> **Work item**
The result should be an exact copy of the data, free of pictures.

> **Information**
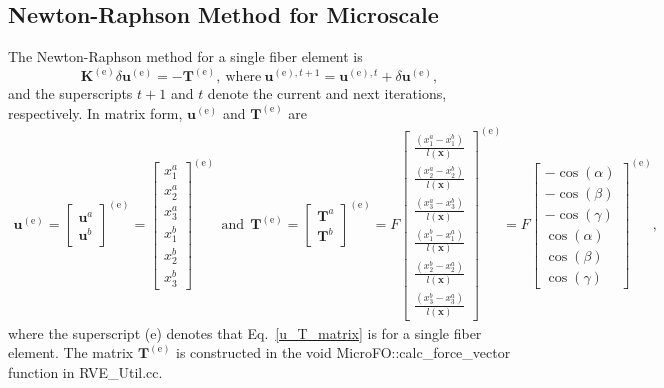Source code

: \subsection{Newton-Raphson Method for Microscale}
\label{subsec:Newton_Microscale}

The Newton-Raphson method for a single fiber element is
%
\begin{equation}
\textbf{K}^{(\text{e})} \delta \textbf{u}^{(\text{e})} = - \textbf{T}^{(\text{e})}, \ \text{where} \ \textbf{u}^{(\text{e}),t+1}  = \textbf{u}^{(\text{e}),t} + \delta \textbf{u}^{(\text{e})},
\label{Newton_Raphson}
\end{equation}
%
and the superscripts $t+1$ and $t$ denote the current and next iterations, respectively. In matrix form, $\textbf{u}^{(\text{e})}$ and $\textbf{T}^{(\text{e})}$ are
%
\begin{eqnarray}
\textbf{u}^{(\text{e})} = 
\begin{bmatrix}
\textbf{u}^a \\ \textbf{u}^b
\end{bmatrix}^{(\text{e})} =
%
\begin{bmatrix}
x^a_1 \\ x^a_2 \\ x^a_3 \\ x^b_1 \\ x^b_2 \\ x^b_3
\end{bmatrix}^{(\text{e})} \ \ \text{and} \ \
\textbf{T}^{(\text{e})} = 
\begin{bmatrix}
\textbf{T}^a \\ \textbf{T}^b
\end{bmatrix}^{(\text{e})} =
%
F\begin{bmatrix}
\frac{(x^a_1 - x^b_1)}{l(\textbf{x})} \\ \frac{(x^a_2 - x^b_2)}{l(\textbf{x})} \\ \frac{(x^a_3 - x^b_3)}{l(\textbf{x})} \\ \frac{(x^b_1 - x^a_1)}{l(\textbf{x})} \\ \frac{(x^b_2 - x^a_2)}{l(\textbf{x})} \\ \frac{(x^b_3 - x^a_3)}{l(\textbf{x})}
\end{bmatrix}^{(\text{e})} = 
%
F\begin{bmatrix}
-\cos(\alpha) \\ -\cos(\beta) \\ -\cos(\gamma) \\ \cos(\alpha) \\ \cos(\beta) \\ \cos(\gamma)
\end{bmatrix}^{(\text{e})} ,
\label{u_T_matrix}
\end{eqnarray}
%
where the superscript (e) denotes that Eq.\ \eqref{u_T_matrix} is for a single fiber element. The matrix $\textbf{T}^{(\text{e})}$ is constructed in the void MicroFO::calc\_force\_vector function in RVE\_Util.cc.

> **Solved problem**
Source code

: \subsection{Newton-Raphson Method for Microscale}
\label{subsec:Newton_Microscale}

The Newton-Raphson method for a single fiber element is
%
\begin{equation}
\textbf{K}^{(\text{e})} \delta \textbf{u}^{(\text{e})} = - \textbf{T}^{(\text{e})}, \ \text{where} \ \textbf{u}^{(\text{e}),t+1}  = \textbf{u}^{(\text{e}),t} + \delta \textbf{u}^{(\text{e})},
\label{Newton_Raphson}
\end{equation}
%
and the superscripts $t+1$ and $t$ denote the current and next iterations, respectively. In matrix form, $\textbf{u}^{(\text{e})}$ and $\textbf{T}^{(\text{e})}$ are
%
\begin{eqnarray}
\textbf{u}^{(\text{e})} = 
\begin{bmatrix}
\textbf{u}^a \\ \textbf{u}^b
\end{bmatrix}^{(\text{e})} =
%
\begin{bmatrix}
x^a_1 \\ x^a_2 \\ x^a_3 \\ x^b_1 \\ x^b_2 \\ x^b_3
\end{bmatrix}^{(\text{e})} \ \ \text{and} \ \
\textbf{T}^{(\text{e})} = 
\begin{bmatrix}
\textbf{T}^a \\ \textbf{T}^b
\end{bmatrix}^{(\text{e})} =
%
F\begin{bmatrix}
\frac{(x^a_1 - x^b_1)}{l(\textbf{x})} \\ \frac{(x^a_2 - x^b_2)}{l(\textbf{x})} \\ \frac{(x^a_3 - x^b_3)}{l(\textbf{x})} \\ \frac{(x^b_1 - x^a_1)}{l(\textbf{x})} \\ \frac{(x^b_2 - x^a_2)}{l(\textbf{x})} \\ \frac{(x^b_3 - x^a_3)}{l(\textbf{x})}
\end{bmatrix}^{(\text{e})} = 
%
F\begin{bmatrix}
-\cos(\alpha) \\ -\cos(\beta) \\ -\cos(\gamma) \\ \cos(\alpha) \\ \cos(\beta) \\ \cos(\gamma)
\end{bmatrix}^{(\text{e})} ,
\label{u_T_matrix}
\end{eqnarray}
%
where the superscript (e) denotes that Eq.\ \eqref{u_T_matrix} is for a single fiber element. The matrix $\textbf{T}^{(\text{e})}$ is constructed in the void MicroFO::calc\_force\_vector function in RVE\_Util.cc.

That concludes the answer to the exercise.